◆辺野古埋め立て承認の取り消し・撤回も視野に
今年2014年11月16日投開票の沖縄県知事選に立候補を予定している、翁長雄志〔おながたけし〕前那覇市長は10月21日、那覇市内において県知事選に向けた政策発表の記者会見をおこないました。
県知事選では、辺野古の新基地建設問題が最大の争点になることは確実です。
翁長氏はこの記者会見でも、新基地建設反対を表明し、「あらゆる手法を駆使して、辺野古に新基地は造らせない」と強調しました。
各種報道によると、新基地を造らせないための具体的な手法を問われた翁長氏は、知事選で当選した場合、2013年12月27日の仲井真弘多〔なかい まひろかず〕知事による埋め立て承認そのものを、取り消したり、あるいは撤回したりすることも視野に入れて考えると答え、具体的に説明しました。その要点 は次のとおりです。
「取り消しは、〔承認の〕手続きに法的な瑕疵〔かし〕があれば可能である」
「〔沖縄〕県当局もそもそも、公有水面埋立法にもとづく埋め立て承認に向けた環境アセスメントで、環境保全の面で大変厳しいと話していた」
「しかし、知事は誰とも相談せず、ひとりで承認を判断した」
「法的な瑕疵は十二分にあると思う」
「〔自分が〕知事になれば、この過程を検証したい」
瑕疵とは、法律上何らかの欠点・欠陥があることを指します。そして、翁長氏が「法的な瑕疵は十二分にあると思う」と指摘しているのは、埋め立て承認の前提となる環境保全措置の点に関して、はたして県当局の審査は十分だったのかという問題です。

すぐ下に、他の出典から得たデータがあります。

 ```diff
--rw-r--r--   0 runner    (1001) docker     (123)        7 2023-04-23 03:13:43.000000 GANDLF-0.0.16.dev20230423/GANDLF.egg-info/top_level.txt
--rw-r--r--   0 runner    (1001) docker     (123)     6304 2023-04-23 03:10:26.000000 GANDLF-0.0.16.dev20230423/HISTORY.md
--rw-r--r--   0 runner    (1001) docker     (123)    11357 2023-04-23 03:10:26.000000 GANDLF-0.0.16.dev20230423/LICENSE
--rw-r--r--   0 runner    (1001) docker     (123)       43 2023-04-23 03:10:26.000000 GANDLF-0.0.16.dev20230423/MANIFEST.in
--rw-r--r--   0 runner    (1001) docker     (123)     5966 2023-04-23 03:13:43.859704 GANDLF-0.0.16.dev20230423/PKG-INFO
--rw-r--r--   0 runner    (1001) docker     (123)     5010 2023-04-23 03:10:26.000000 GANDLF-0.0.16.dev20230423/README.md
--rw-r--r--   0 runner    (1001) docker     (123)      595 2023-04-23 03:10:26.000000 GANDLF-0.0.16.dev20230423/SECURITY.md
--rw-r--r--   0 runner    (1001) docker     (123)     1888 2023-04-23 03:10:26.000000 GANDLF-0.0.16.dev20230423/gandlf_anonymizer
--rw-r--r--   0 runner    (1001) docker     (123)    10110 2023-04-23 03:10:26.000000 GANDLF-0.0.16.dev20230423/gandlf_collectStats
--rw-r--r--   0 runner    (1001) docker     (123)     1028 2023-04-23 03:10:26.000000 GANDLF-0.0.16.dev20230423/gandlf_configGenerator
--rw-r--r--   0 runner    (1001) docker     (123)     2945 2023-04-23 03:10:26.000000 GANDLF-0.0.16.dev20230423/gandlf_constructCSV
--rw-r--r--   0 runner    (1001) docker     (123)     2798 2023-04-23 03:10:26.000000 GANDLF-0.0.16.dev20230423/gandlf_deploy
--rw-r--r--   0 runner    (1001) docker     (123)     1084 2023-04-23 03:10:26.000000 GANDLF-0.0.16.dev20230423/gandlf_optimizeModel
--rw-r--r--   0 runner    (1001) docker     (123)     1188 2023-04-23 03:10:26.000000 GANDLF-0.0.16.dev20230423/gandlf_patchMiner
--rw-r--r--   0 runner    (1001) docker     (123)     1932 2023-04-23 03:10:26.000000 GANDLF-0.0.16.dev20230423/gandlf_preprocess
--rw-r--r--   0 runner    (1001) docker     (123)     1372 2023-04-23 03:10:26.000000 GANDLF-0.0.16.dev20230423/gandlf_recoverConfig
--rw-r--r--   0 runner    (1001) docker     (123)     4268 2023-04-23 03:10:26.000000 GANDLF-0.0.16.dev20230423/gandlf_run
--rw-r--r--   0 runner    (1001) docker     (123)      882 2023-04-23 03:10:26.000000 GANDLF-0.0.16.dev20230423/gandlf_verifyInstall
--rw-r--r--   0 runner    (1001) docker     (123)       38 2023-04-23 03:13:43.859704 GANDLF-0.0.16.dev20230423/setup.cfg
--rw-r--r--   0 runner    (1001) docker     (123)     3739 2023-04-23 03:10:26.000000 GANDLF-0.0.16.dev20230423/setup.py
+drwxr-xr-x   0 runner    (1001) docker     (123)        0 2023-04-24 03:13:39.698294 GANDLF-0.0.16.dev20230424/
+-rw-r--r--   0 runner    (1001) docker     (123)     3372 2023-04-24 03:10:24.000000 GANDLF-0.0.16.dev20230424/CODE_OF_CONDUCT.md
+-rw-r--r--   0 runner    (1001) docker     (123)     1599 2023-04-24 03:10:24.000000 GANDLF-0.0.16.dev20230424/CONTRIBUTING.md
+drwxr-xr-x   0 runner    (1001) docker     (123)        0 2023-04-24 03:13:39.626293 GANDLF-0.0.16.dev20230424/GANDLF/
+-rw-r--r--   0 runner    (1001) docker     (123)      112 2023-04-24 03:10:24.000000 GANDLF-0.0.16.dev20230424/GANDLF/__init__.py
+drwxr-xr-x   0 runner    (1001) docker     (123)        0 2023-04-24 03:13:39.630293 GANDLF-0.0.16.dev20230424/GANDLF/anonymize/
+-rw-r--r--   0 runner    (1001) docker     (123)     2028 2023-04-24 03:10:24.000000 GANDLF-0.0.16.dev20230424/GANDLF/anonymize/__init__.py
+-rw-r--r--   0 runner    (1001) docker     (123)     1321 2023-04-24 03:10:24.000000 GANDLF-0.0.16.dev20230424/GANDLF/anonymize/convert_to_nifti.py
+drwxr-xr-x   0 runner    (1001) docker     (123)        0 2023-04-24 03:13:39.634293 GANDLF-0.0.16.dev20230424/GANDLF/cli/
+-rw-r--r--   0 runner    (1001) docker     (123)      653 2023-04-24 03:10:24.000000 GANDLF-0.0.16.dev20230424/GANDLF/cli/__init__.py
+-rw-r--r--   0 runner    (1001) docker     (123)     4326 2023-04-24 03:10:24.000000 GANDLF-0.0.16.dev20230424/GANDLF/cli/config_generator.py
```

公有水面埋立法第4条では、「環境保全と災害防止への十分な配慮」がされていない埋め立ては、知事は「免許することはできない」と定めています。
だから、埋め立てを承認するためには、「環境保全と災害防止への十分な配慮」がされていることが必要です。
2013年12月27日に仲井真知事が埋め立て承認をした際、日本政府による環境保全措置は講じられており、公有水面埋め立て承認の基準に適合しているとする判断が下されたのでした。
しかし、この判断に対しては当時から、環境保護団体をはじめ各界から疑問や批判の声が上がっていました。